Le monde moderne, qui vit dans la phase finale de la lente désagrégation des religions traditionnelles, en particulier en Occident, a dû substituer les grandes figures (les prophètes bibliques, le Christ, les héros antiques, les grands penseurs et acteurs de l’histoire…) centrales de l’imaginaire collectif par de nouvelles : les « stars » en tous genres, les self-made man et aussi de nouvelles figures messianiques, prophétiques et mythiques que sont les super-héros judéo-américains allant de Captain America (MARVEL) à Superman (DC COMICS).

Les techniques modernes d’endoctrinement, de manipulation des masses et d’orientation de l’opinion publique furent élaborées durant la Première Guerre mondiale aux Etats-Unis pour convaincre la population américaine du bien fondé de l’intervention militaire étasunienne, alors qu’elle était réfractaire à toute entrée de leur pays dans le conflit euro-asiatique. Pour ce faire, la Maison-Blanche créa le 13 avril 1917 la Commission on Public Information (CPI) aussi appelée Commission Creel. Le principal cerveau des techniques de propagandes modernes, et qui appartenait à cette commission, est Edward Bernays1 (1891-1995) qui combina les travaux de Gustave Le Bon sur la psychologie des foules à ceux de son oncle qui n’est autre que Sigmund Freud.Cette commission, composée de journalistes, d’intellectuels et de publicistes, fut un laboratoire de la propagande moderne utilisant tous les moyens de diffusions : radio, presse écrite, brochures, films, posters, caricatures, journaux illustrés, de nombreux tracts, images et documents sonores. La commission Creel inventa notamment le four minute men : des dizaines de milliers de volontaires, souvent des personnalités à la notoriété confirmée, prenaient la parole publiquement en faveur de l’action gouvernementale et en suscitant la haine de l’ennemi ; méthodes bien rodées depuis lors et mises à contribution pour appuyer les innombrables guerres hégémoniques de l’Oncle Sam. Ces techniques élaborées durant la Première Guerre mondiale ont ouvert la voie aux bandes dessinées américaines créées dès le début de la Seconde. En effet, c’est en octobre 1939 (la guerre a débutée en septembre) que sera fondé Marvel Comics par Martin Goodman. En décembre 1940, les trois principaux propriétaires de Marvel, Joe Simon, Jack Kirby et Martin Goodman, tous les trois juifs, créent, en réponse au nazisme, le personnage de Captain America, un super-héro patriote représentant de l’Amérique libre et combattant la tyrannie et en l’occurrence l’Allemagne nazie. Moins d’un an après l’arrivée de Captain America dans les Marvel Comics, les Etats-Unis commencent à frapper des navires (le 11 septembre 1941) de l’Axe Rome-Berlin-Tokyo, avant que le Japon ne répondent par l’attaque de Pearl Harbor (le 7 décembre 1941), donnant ainsi le prétexte attendu et provoqué par les Etats-Unis, pour entrer en guerre.

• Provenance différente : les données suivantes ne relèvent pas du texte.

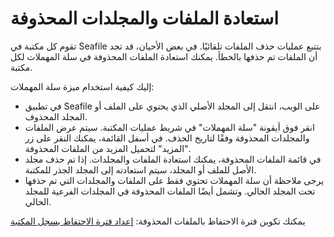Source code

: # استعادة الملفات والمجلدات المحذوفة

تقوم كل مكتبة في Seafile بتتبع عمليات حذف الملفات تلقائيًا. في بعض الأحيان، قد تجد أن الملفات تم حذفها بالخطأ. يمكنك استعادة الملفات المحذوفة في سلة المهملات لكل مكتبة.

إليك كيفية استخدام ميزة سلة المهملات:

* في تطبيق Seafile على الويب، انتقل إلى المجلد الأصلي الذي يحتوي على الملف أو المجلد المحذوف.
* انقر فوق أيقونة "سلة المهملات" في شريط عمليات المكتبة. سيتم عرض الملفات والمجلدات المحذوفة وفقًا لتاريخ الحذف. في أسفل القائمة، يمكنك النقر على زر "المزيد" لتحميل المزيد من الملفات المحذوفة.
* في قائمة الملفات المحذوفة، يمكنك استعادة الملفات والمجلدات. إذا تم حذف مجلد الأصل للملف أو المجلد، سيتم استعادته إلى المجلد الجذر للمكتبة.
* يرجى ملاحظة أن سلة المهملات تحتوي فقط على الملفات والمجلدات التي تم حذفها تحت المجلد الحالي. وتشمل أيضًا الملفات المحذوفة في المجلدات الفرعية للمجلد الحالي.

يمكنك تكوين فترة الاحتفاظ بالملفات المحذوفة: [إعداد فترة الاحتفاظ بسجل المكتبة](setting_library_history.md)
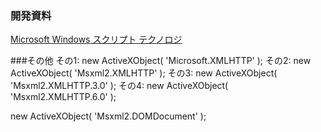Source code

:### 開発資料
[Microsoft Windows スクリプト テクノロジ](https://msdn.microsoft.com/ja-jp/library/cc392483.aspx)

###その他
その1: new ActiveXObject( 'Microsoft.XMLHTTP' );
その2: new ActiveXObject( 'Msxml2.XMLHTTP' );
その3: new ActiveXObject( 'Msxml2.XMLHTTP.3.0' );
その4: new ActiveXObject( 'Msxml2.XMLHTTP.6.0' );

new ActiveXObject( 'Msxml2.DOMDocument' );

Les Avengers, ou l’héroïsation de terroristes israélites

Après le succès commercial – boosté par la Seconde Guerre mondiale – des numéros de Marvel opposant Captain America aux nazis, les ventes connaissent une chute vertigineuse. Dans les années 1950, les histoires de Captain America affrontant les communistes ne prennent pas. En 1963, un des principaux scénaristes de Marvel, Stan Lee (fils d’immigrés juifs roumains), créé les Avengers(vengeurs en français), un groupe de super-héros auquel est intégré Captain America. Or, ces fameux Avengers sont de toute évidence inspirés du commando de Nakmim… En 1945, le premier président de l’Etat hébreu, Chaïm Weizman (1874-1952), ancien chimiste et dirigeant de l’Organisation sioniste mondiale, fournit en 1945 au commando de Nakmim (pluriel de Nakam qui signifie vengeur), les « vengeurs », appelés en anglais The Avengers, appartenant au mouvement Berihah (dirigé par le juif sioniste Abba Kovner), les formules chimiques destinées à empoisonner les réservoirs d’eau des villes de Munich, Nuremberg et Hambourg. Abba Kovner fut arrêté à son retour d’Israël où il s’était fourni le poison, et son commando de tueurs de masse a été empêché par la suite de mettre son plan à exécution ; ils ont toutefois, en 1946, réussit à empoisonner le pain destiné aux prisonniers de Langwasser. Abba Kovner est aujourd’hui célébré en Israël comme un héro.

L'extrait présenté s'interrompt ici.